By 2 to 1, Marylanders say slots have been good rather than bad for the state. And more than six in 10 support allowing Las Vegas-style table games, such as black jack and roulette, at existing Maryland casinos — something that has been embraced by the surrounding states of Delaware, Pennsylvania and West Virginia.
Marylanders’ receptiveness to gambling comes as lawmakers give the most serious consideration to the most wide-ranging changes in Maryland’s slots program since 2008, when voters authorized five casinos — the third of which is expected to open in June in Anne Arundel County.
No idea under consideration is more controversial than bringing slots to Prince George’s, where ministers and other longtime opponents have argued that the machines prey on the poor and increase crime and other social ills.

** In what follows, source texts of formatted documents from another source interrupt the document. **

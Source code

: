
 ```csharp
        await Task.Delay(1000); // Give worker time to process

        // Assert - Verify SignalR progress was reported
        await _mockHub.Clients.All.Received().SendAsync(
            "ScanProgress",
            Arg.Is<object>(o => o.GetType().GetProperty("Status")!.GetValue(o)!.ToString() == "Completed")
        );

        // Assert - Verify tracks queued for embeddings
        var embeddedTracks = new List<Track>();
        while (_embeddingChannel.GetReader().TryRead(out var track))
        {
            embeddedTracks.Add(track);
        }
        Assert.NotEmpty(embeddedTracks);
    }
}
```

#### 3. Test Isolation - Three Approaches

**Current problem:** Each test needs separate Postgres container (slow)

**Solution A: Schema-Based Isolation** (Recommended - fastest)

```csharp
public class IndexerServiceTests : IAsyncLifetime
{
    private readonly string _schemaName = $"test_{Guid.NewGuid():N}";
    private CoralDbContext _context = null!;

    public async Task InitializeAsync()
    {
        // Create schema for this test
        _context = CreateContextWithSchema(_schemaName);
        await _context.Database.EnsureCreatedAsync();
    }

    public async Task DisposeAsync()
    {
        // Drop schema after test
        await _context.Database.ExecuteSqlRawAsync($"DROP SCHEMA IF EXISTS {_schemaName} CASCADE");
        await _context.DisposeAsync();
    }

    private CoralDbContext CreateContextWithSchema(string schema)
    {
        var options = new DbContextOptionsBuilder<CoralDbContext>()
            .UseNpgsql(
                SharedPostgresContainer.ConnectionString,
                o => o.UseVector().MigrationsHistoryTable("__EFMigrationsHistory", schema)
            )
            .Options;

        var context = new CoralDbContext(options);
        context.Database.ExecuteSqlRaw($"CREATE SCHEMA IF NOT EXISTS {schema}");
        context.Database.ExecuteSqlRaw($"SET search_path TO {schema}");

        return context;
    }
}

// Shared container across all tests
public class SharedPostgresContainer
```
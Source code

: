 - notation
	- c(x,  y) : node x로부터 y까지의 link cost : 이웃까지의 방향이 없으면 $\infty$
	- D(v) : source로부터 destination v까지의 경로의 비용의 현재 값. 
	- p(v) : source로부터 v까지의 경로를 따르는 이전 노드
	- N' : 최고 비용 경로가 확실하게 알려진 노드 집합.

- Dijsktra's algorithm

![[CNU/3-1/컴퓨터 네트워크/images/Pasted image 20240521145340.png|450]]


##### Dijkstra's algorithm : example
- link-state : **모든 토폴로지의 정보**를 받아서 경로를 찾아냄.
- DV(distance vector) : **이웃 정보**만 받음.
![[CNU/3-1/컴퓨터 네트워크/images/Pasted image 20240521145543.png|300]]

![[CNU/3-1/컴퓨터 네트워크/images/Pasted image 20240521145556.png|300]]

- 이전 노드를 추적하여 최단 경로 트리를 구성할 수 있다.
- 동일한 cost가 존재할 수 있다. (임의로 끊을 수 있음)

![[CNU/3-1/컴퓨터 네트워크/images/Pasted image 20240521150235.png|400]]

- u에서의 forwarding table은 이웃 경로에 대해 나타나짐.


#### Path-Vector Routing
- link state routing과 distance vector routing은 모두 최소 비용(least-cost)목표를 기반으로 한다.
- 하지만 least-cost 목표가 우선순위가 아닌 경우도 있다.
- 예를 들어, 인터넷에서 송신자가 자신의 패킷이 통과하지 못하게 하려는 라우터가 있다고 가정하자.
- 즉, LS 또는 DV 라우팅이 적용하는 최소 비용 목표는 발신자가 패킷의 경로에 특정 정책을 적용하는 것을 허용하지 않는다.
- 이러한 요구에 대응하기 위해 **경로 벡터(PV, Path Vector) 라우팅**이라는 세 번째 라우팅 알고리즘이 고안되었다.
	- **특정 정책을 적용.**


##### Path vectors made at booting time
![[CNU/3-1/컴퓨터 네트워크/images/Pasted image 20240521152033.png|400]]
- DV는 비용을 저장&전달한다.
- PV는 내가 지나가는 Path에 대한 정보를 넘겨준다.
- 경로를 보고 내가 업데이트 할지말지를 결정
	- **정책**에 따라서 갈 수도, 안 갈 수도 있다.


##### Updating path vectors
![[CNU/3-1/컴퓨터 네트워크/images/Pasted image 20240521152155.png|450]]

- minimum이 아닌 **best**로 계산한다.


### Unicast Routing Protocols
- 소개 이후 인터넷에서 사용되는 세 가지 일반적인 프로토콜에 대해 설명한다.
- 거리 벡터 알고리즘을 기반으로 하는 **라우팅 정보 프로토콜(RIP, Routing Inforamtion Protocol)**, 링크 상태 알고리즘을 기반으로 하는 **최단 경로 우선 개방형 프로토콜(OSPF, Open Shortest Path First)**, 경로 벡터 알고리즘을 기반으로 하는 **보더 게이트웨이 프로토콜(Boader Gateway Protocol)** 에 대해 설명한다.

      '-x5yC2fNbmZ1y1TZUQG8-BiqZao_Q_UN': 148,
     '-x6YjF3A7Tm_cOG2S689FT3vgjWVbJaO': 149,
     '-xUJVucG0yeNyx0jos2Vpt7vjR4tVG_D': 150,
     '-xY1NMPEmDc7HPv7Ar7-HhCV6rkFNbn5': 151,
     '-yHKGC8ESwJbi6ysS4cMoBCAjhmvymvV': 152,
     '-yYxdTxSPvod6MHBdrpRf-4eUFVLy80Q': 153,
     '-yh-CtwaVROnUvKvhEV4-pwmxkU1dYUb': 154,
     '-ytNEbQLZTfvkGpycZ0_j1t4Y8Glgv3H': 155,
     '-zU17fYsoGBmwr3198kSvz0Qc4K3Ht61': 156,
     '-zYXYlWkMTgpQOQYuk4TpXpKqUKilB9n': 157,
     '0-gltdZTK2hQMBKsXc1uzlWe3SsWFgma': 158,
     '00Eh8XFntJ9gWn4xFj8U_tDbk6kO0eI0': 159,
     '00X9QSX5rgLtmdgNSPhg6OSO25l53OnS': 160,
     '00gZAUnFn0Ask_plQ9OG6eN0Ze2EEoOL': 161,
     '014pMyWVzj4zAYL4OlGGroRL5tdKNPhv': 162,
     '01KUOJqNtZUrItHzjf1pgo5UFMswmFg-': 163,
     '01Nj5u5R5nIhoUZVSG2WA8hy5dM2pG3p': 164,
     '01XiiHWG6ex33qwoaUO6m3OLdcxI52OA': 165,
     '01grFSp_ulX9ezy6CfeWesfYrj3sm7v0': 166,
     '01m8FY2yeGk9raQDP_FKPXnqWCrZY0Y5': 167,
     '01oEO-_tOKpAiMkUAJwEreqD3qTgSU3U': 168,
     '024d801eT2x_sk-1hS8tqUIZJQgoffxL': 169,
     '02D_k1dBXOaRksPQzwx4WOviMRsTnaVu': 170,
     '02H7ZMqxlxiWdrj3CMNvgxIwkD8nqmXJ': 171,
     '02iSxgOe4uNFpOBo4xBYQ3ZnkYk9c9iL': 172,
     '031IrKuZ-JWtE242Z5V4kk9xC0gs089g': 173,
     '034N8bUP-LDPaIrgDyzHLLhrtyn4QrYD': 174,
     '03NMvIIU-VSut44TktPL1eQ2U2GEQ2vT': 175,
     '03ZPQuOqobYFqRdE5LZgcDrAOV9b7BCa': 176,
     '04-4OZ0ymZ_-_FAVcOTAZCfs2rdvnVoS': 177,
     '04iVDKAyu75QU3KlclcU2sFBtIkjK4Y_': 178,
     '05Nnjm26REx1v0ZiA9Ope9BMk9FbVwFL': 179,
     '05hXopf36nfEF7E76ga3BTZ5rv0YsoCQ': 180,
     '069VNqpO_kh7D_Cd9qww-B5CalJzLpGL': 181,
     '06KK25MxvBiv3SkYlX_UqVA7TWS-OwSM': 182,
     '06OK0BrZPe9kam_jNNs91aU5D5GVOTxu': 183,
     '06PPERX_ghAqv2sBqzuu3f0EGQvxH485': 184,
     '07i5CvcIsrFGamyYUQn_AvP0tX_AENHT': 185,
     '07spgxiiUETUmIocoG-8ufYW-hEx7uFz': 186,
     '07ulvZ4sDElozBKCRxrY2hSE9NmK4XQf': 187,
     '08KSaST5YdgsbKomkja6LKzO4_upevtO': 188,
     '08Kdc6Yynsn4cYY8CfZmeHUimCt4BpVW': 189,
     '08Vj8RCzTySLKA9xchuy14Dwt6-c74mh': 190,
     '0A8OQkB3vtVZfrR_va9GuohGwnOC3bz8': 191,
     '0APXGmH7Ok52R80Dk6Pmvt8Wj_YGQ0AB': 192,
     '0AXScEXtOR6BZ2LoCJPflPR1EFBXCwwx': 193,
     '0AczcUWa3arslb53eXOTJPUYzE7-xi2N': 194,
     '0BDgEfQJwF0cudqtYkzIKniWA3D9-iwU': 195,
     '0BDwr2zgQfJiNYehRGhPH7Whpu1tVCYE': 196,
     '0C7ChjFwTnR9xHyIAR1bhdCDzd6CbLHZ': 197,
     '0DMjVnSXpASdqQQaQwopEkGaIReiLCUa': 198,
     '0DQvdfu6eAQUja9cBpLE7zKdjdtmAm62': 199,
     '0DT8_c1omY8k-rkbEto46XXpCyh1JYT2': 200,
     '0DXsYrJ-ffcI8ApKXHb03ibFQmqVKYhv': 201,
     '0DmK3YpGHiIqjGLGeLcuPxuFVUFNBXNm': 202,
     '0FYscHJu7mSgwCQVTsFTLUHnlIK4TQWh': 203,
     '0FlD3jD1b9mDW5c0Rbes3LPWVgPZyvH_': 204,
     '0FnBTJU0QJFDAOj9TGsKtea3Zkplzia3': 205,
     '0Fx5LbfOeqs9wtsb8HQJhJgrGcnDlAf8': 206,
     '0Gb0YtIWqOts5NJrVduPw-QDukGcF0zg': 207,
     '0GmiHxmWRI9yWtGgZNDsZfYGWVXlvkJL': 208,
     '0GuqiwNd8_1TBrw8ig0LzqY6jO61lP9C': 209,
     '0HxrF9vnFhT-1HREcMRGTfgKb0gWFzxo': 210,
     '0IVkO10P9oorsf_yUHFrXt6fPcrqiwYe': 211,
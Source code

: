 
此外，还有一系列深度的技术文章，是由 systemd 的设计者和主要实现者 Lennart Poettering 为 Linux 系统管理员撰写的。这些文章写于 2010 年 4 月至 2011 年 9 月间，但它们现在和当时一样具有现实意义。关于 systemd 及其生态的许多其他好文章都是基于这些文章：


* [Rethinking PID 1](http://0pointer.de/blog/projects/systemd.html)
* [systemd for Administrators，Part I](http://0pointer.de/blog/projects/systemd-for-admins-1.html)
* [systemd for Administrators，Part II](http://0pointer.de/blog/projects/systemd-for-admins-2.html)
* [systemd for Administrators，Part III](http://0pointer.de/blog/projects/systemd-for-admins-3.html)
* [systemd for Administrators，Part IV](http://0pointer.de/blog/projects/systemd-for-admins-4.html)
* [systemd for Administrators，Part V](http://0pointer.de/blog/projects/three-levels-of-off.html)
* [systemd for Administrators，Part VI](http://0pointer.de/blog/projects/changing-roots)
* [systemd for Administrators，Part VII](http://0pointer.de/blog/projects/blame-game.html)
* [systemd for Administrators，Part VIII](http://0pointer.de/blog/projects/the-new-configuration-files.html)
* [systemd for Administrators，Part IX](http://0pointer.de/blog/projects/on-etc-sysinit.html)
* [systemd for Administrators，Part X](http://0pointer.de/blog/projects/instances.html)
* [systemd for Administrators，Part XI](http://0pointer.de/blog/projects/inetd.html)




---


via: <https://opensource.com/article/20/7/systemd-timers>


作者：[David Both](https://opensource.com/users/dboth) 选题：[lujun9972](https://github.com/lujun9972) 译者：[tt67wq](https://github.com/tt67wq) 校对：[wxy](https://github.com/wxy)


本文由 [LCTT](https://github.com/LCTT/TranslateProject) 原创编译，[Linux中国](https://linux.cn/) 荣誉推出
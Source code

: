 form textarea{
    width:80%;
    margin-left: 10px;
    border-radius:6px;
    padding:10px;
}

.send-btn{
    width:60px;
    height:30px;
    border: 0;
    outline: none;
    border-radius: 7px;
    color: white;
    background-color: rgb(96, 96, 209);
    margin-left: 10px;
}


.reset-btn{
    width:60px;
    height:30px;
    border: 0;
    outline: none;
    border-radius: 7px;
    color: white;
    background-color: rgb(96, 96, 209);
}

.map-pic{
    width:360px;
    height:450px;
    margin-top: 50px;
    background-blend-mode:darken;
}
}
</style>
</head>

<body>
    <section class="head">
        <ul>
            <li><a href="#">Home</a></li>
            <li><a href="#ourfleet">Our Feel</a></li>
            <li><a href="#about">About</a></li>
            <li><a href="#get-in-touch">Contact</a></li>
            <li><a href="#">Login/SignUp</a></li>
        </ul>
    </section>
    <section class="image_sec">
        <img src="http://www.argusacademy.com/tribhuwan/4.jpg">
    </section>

Legislation being drafted in the Senate would invite bids for a casino to be located in a small swath of western Prince George’s that includes Rosecroft Raceway, the recently reopened horse-racing track, and National Harbor, the shopping and dining destination on the Potomac.
Under Maryland’s slots program, the state and host counties keep a share of the proceeds, and boosters of a Prince George’s site argue it would be best positioned to cash in on gamblers from the District and Virginia, where casino-style gaming remains illegal.
Prince George’s County Executive Rushern L. Baker III (D) has not taken a firm public position on the idea but has asked state lawmakers from the jurisdiction to “keep an open mind,” given fiscal challenges facing the the state and county.
Many of Baker’s constituents seem to be doing just that, the Post poll suggests.
“I’d rather see people play here than go to West Virginia or wherever,” said Zoran Bucalo, 53, an information technology specialist who lives in Bowie.
Bucalo said that he sees gambling proceeds as an alternative to tax revenue and that while he doesn’t play slots, others should be free to do so. “It’s a personal choice,” he said.
Steven Wyrill of Upper Marlboro said he thinks slots opponents overstate the impact casinos have on crime. “If people are going to steal from you, they can do that outside a shopping mall,” said Wyrill, 43, who is in the home repair business.
Other county residents say they remain convinced that casinos are not the kind of economic development that Prince George’s needs now.
“We don’t need to bring in any more gambling,” said James Moore, 58, who lives in Bowie and is a law enforcement official with the Department of Homeland Security. “Let’s bring in stuff that really builds the county up, not that gives people false hopes.”